Wolf-man versus Mother Goose

Locke’s “takings” rendered a godly act, misunderstood by poor Marx as “primitive accumulation.”

Such beautiful little stories that natural rights philosophers tell themselves:

He that is nourished by the Acorns he pickt up under an Oak, or the Apples he gathered from the Trees in the Wood, has certainly appropriated them to himself. No Body can deny but the nourishment is his. I ask then, When did they begin to be his? When he digested? Or when he eat? Or when he boiled? or when he brought them home? Or when he pickt them up? And ’tis plain, if the first gathering made them not his, nothing else could. That labour put a distinction between them and the common. That added something to them more than Nature, the common Mother of all, had done; and so they became his private right.

John Locke, Two Treatises of Government. Second Treatise, § 28.

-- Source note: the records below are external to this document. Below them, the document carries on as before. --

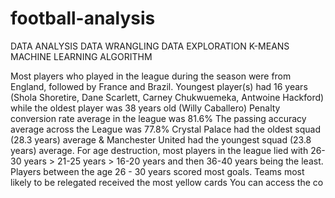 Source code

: # football-analysis

DATA ANALYSIS
DATA WRANGLING
DATA EXPLORATION
K-MEANS MACHINE LEARNING ALGORITHM

Most players who played in the league during the season were from England, followed by France and Brazil.
Youngest player(s) had 16 years (Shola Shoretire, Dane Scarlett, Carney Chukwuemeka, Antwoine Hackford) while the oldest player was 38 years old (Willy Caballero)
Penalty conversion rate average in the league was 81.6%
The passing accuracy average across the League was 77.8%
Crystal Palace had the oldest squad (28.3 years) average & Manchester United had the youngest squad (23.8 years) average.
For age destruction, most players in the league lied with 26-30 years > 21-25 years > 16-20 years and then 36-40 years being the least.
Players between the age 26 - 30 years scored most goals.
Teams most likely to be relegated received the most yellow cards You can access the co
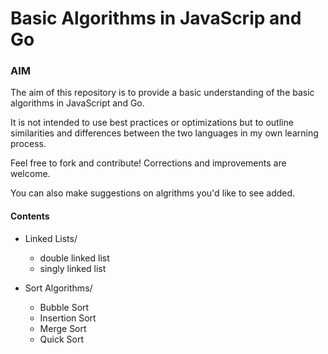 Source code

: # Basic Algorithms in JavaScrip and Go

### AIM

The aim of this repository is to provide a basic understanding of the basic algorithms in JavaScript and Go.

It is not intended to use best practices or optimizations but to outline similarities and differences between the two languages in my own learning process.

Feel free to fork and contribute!
Corrections and improvements are welcome.

You can also make suggestions on algrithms you'd like to see added.

#### Contents

- Linked Lists/

  - double linked list
  - singly linked list

- Sort Algorithms/

  - Bubble Sort
  - Insertion Sort
  - Merge Sort
  - Quick Sort
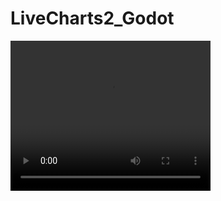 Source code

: # LiveCharts2_Godot

<video width="320" height="240" controls>
  <source src="[video.mov](https://github.com/Ilnazz/LiveCharts2_Godot/blob/master/Example.mp4)https://github.com/Ilnazz/LiveCharts2_Godot/blob/master/Example.mp4" type="video/mp4">
</video>

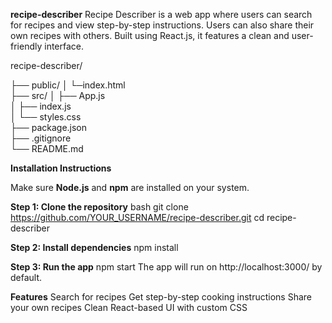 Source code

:  **recipe-describer**
Recipe Describer is a web app where users can search for recipes and view step-by-step instructions. Users can also share their own recipes with others. Built using React.js, it features a clean and user-friendly interface.


recipe-describer/

 ├── public/
 │   └─index.html          
 ├── src/
 │   ├── App.js              
 │   ├── index.js            
 │   └── styles.css        
 ├── package.json            
 ├── .gitignore              
 └── README.md               

**Installation Instructions**

Make sure **Node.js** and **npm** are installed on your system.

**Step 1: Clone the repository**
bash
git clone https://github.com/YOUR_USERNAME/recipe-describer.git
cd recipe-describer

**Step 2: Install dependencies**
npm install

**Step 3: Run the app**
npm start
The app will run on http://localhost:3000/ by default.

**Features**
Search for recipes
Get step-by-step cooking instructions
Share your own recipes
Clean React-based UI with custom CSS
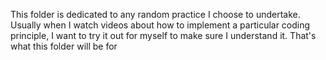 This folder is dedicated to any random practice I choose to undertake. Usually when I watch videos about how to implement a particular coding principle, I want to try it out for myself to make sure I understand it. That's what this folder will be for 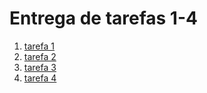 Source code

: # Entrega de tarefas 1-4

1. [tarefa 1](./tarefa1.md)
2. [tarefa 2](./tarefa2.md)
3. [tarefa 3](./tarefa3.md)
4. [tarefa 4](./tarefa4.md) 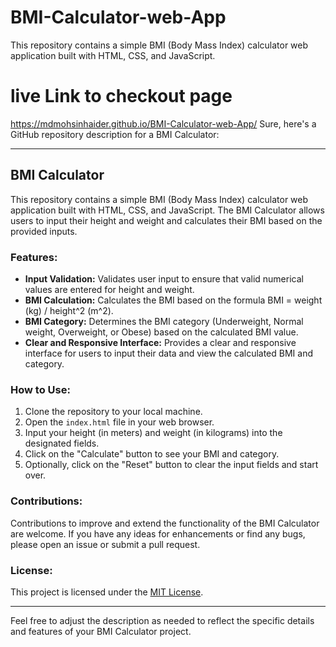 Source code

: # BMI-Calculator-web-App
This repository contains a simple BMI (Body Mass Index) calculator web application built with HTML, CSS, and JavaScript.
# live Link to checkout page
 https://mdmohsinhaider.github.io/BMI-Calculator-web-App/
Sure, here's a GitHub repository description for a BMI Calculator:

---

## BMI Calculator

This repository contains a simple BMI (Body Mass Index) calculator web application built with HTML, CSS, and JavaScript. The BMI Calculator allows users to input their height and weight and calculates their BMI based on the provided inputs.

### Features:
- **Input Validation:** Validates user input to ensure that valid numerical values are entered for height and weight.
- **BMI Calculation:** Calculates the BMI based on the formula BMI = weight (kg) / height^2 (m^2).
- **BMI Category:** Determines the BMI category (Underweight, Normal weight, Overweight, or Obese) based on the calculated BMI value.
- **Clear and Responsive Interface:** Provides a clear and responsive interface for users to input their data and view the calculated BMI and category.

### How to Use:
1. Clone the repository to your local machine.
2. Open the `index.html` file in your web browser.
3. Input your height (in meters) and weight (in kilograms) into the designated fields.
4. Click on the "Calculate" button to see your BMI and category.
5. Optionally, click on the "Reset" button to clear the input fields and start over.

### Contributions:
Contributions to improve and extend the functionality of the BMI Calculator are welcome. If you have any ideas for enhancements or find any bugs, please open an issue or submit a pull request.

### License:
This project is licensed under the [MIT License](LICENSE).

---

Feel free to adjust the description as needed to reflect the specific details and features of your BMI Calculator project.
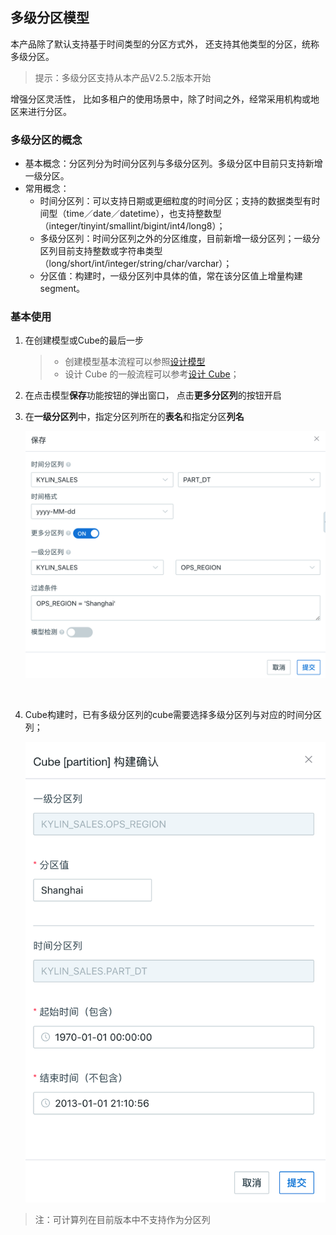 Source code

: ## 多级分区模型

本产品除了默认支持基于时间类型的分区方式外， 还支持其他类型的分区，统称多级分区。

> 提示：多级分区支持从本产品V2.5.2版本开始

增强分区灵活性， 比如多租户的使用场景中，除了时间之外，经常采用机构或地区来进行分区。

### 多级分区的概念

- 基本概念：分区列分为时间分区列与多级分区列。多级分区中目前只支持新增一级分区。
- 常用概念：
  - 时间分区列：可以支持日期或更细粒度的时间分区；支持的数据类型有时间型（time／date／datetime），也支持整数型（integer/tinyint/smallint/bigint/int4/long8）；
  - 多级分区列：时间分区列之外的分区维度，目前新增一级分区列；一级分区列目前支持整数或字符串类型（long/short/int/integer/string/char/varchar）；
  - 分区值：构建时，一级分区列中具体的值，常在该分区值上增量构建segment。

### 基本使用

1. 在创建模型或Cube的最后一步

   > - 创建模型基本流程可以参照[设计模型](data_modeling.cn.md)
   > - 设计 Cube 的一般流程可以参考[设计 Cube](cube/create_cube.cn.md)；

2. 在点击模型**保存**功能按钮的弹出窗口， 点击**更多分区列**的按钮开启

3. 在**一级分区列**中，指定分区列所在的**表名**和指定分区**列名**

   ![Save multi-partition model](images/multi_partition/model.cn.png)

   ​

4. Cube构建时，已有多级分区列的cube需要选择多级分区列与对应的时间分区列；

   ![Save multi-partition model](images/multi_partition/cube.cn.png)

>注：可计算列在目前版本中不支持作为分区列
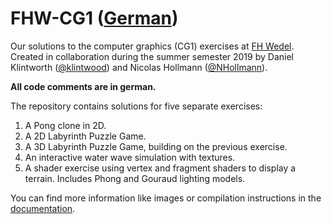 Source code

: # FHW-CG1 ([German](README_DE.md))
Our solutions to the computer graphics (CG1) exercises at [FH Wedel](https://www.fh-wedel.de/).
Created in collaboration during the summer semester 2019 by 
Daniel Klintworth ([@klintwood](https://github.com/klintwood)) and Nicolas Hollmann ([@NHollmann](https://github.com/NHollmann)).

**All code comments are in german.**

The repository contains solutions for five separate exercises:
1. A Pong clone in 2D.
2. A 2D Labyrinth Puzzle Game.
3. A 3D Labyrinth Puzzle Game, building on the previous exercise.
4. An interactive water wave simulation with textures.
5. A shader exercise using vertex and fragment shaders to display a terrain. Includes Phong and Gouraud lighting models.

You can find more information like images or compilation instructions in the [documentation](https://nhollmann.github.io/FHW-CG1/).
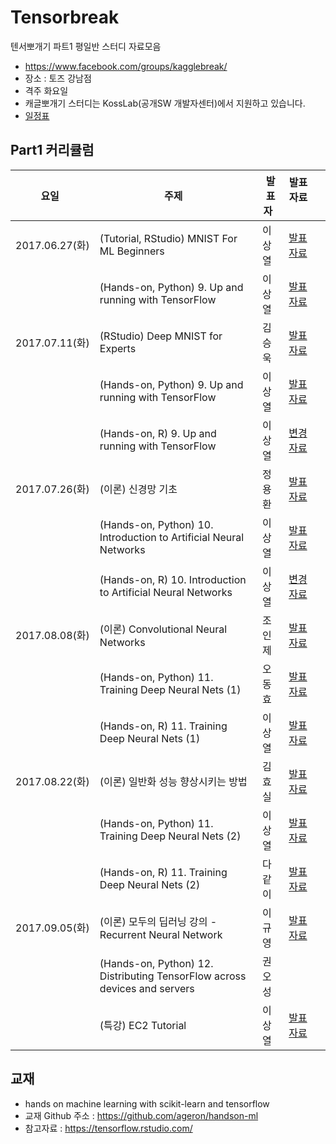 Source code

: # Tensorbreak

텐서뽀개기 파트1 평일반 스터디 자료모음

* https://www.facebook.com/groups/kagglebreak/
* 장소 : 토즈 강남점 
* 격주 화요일 
* 캐글뽀개기 스터디는 KossLab(공개SW 개발자센터)에서 지원하고 있습니다.
* [일정표](https://docs.google.com/spreadsheets/d/1a61w8NwSECxeX1vextoU9-oeTqfdofm63Z0d15JQ7hs/edit#gid=0)


## Part1 커리큘럼
|요일   |주제   |발표자   |발표자료   |   |
|---|---|---|---|---|
|2017.06.27(화)|(Tutorial, RStudio) MNIST For ML Beginners |이상열|[발표자료](https://htmlpreview.github.io/?https://github.com/KaggleBreak/tensorbreak/blob/master/part1/Rstudio_Tensorflow/mnist_beginners/tutorial_rstudio_mnist_20170627.html)
||(Hands-on, Python) 9. Up and running with TensorFlow |이상열 |[발표자료](https://github.com/KaggleBreak/tensorbreak/blob/master/part1/hands_on_ml/chapter9/Up_and_running_with_TensorFlow_Python.ipynb)
|2017.07.11(화)|(RStudio) Deep MNIST for Experts |김승욱|[발표자료](https://htmlpreview.github.io/?https://github.com/KaggleBreak/tensorbreak/blob/master/part1/Rstudio_Tensorflow/mnist_Experts/%5BTensorBreak%5D_KimSeungWook_170712.html)
||(Hands-on, Python) 9. Up and running with TensorFlow |이상열 |[발표자료](https://github.com/KaggleBreak/tensorbreak/blob/master/part1/hands_on_ml/chapter9/Up_and_running_with_TensorFlow_Python.ipynb)
||(Hands-on, R) 9. Up and running with TensorFlow |이상열 |[변경자료](https://github.com/KaggleBreak/tensorbreak/blob/master/part1/hands_on_ml/chapter9/chapter_9_trans_Rcode.R)
|2017.07.26(화)|(이론) 신경망 기초 |정용환|[발표자료](https://github.com/KaggleBreak/tensorbreak/blob/master/part1/basic_theory/20170725/%ED%85%90%EC%84%9C%EB%BD%80%EA%B0%9C%EA%B8%B0_%EC%8B%A0%EA%B2%BD%EB%A7%9D%EA%B8%B0%EC%B4%88_ver001.pptx)
||(Hands-on, Python) 10. Introduction to Artificial Neural Networks |이상열 |[발표자료](https://github.com/KaggleBreak/tensorbreak/blob/master/part1/hands_on_ml/chapter10/10_Introduction%20to%20Artificial%20Neural%20Networks.ipynb)
||(Hands-on, R) 10. Introduction to Artificial Neural Networks |이상열 |[변경자료](https://github.com/KaggleBreak/tensorbreak/blob/master/part1/hands_on_ml/chapter10/chapter_10_trans_Rcode.R)
|2017.08.08(화)|(이론) Convolutional Neural Networks|조인제|[발표자료](https://github.com/KaggleBreak/tensorbreak/blob/master/part1/basic_theory/20170808/Convolutional-Neural-Network-presentation%EC%A1%B0%EC%9D%B8%EC%A0%9C.pptx)
||(Hands-on, Python) 11. Training Deep Neural Nets (1) |오동효 |[발표자료](https://github.com/KaggleBreak/tensorbreak/blob/master/part1/hands_on_ml/chapter11/11_Training%20Deep%20Neural%20Nets.ipynb)
||(Hands-on, R) 11. Training Deep Neural Nets (1) |이상열 |[발표자료](https://github.com/KaggleBreak/tensorbreak/blob/master/part1/hands_on_ml/chapter11/chapter_11_trans_Rcode.R)
|2017.08.22(화)|(이론) 일반화 성능 향상시키는 방법|김효실|[발표자료](https://github.com/KaggleBreak/tensorbreak/blob/master/part1/basic_theory/20170822/Relu-and-%EC%B4%88%EA%B8%B0%EA%B0%92%EC%A0%95%ED%95%98%EA%B8%B0_v1.0.docx)
||(Hands-on, Python) 11. Training Deep Neural Nets (2) |이상열 |[발표자료](https://github.com/KaggleBreak/tensorbreak/blob/master/part1/hands_on_ml/chapter11/11_Training%20Deep%20Neural%20Nets.ipynb)
||(Hands-on, R) 11. Training Deep Neural Nets (2) |다같이 |[발표자료](https://github.com/KaggleBreak/tensorbreak/blob/master/part1/hands_on_ml/chapter11/chapter_11_trans_Rcode.R)
|2017.09.05(화)|(이론) 모두의 딥러닝 강의 - Recurrent Neural Network |이규영|[발표자료](https://github.com/KaggleBreak/tensorbreak/blob/master/part1/basic_theory/20170905/RNN%EB%B0%9C%ED%91%9C%EC%9E%90%EB%A3%8C.pptx)
||(Hands-on, Python) 12. Distributing TensorFlow across devices and servers|권오성|
||(특강) EC2 Tutorial |이상열|[발표자료](https://github.com/KaggleBreak/walkingkaggle/blob/master/pycon2017_kr/pycon_korea_2017_aws_tutorial.ipynb)


## 교재
* hands on machine learning with scikit-learn and tensorflow
* 교재 Github 주소 : https://github.com/ageron/handson-ml
* 참고자료 : https://tensorflow.rstudio.com/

Acorns, Apples, and Trees: Mother Goose has nothing on this.

As far it goes in the natural rights genre, Hobbesian horror stories are preferable to Lockean nursery rhymes. In the apparently empty forest, Hobbes’ wolf-man would be justified by right in ripping out the stomach of Locke’s gentle-man hunter and gatherer in order to gain access to its contents. The wolf’s bite proves superior to the quaint bit about “labour.”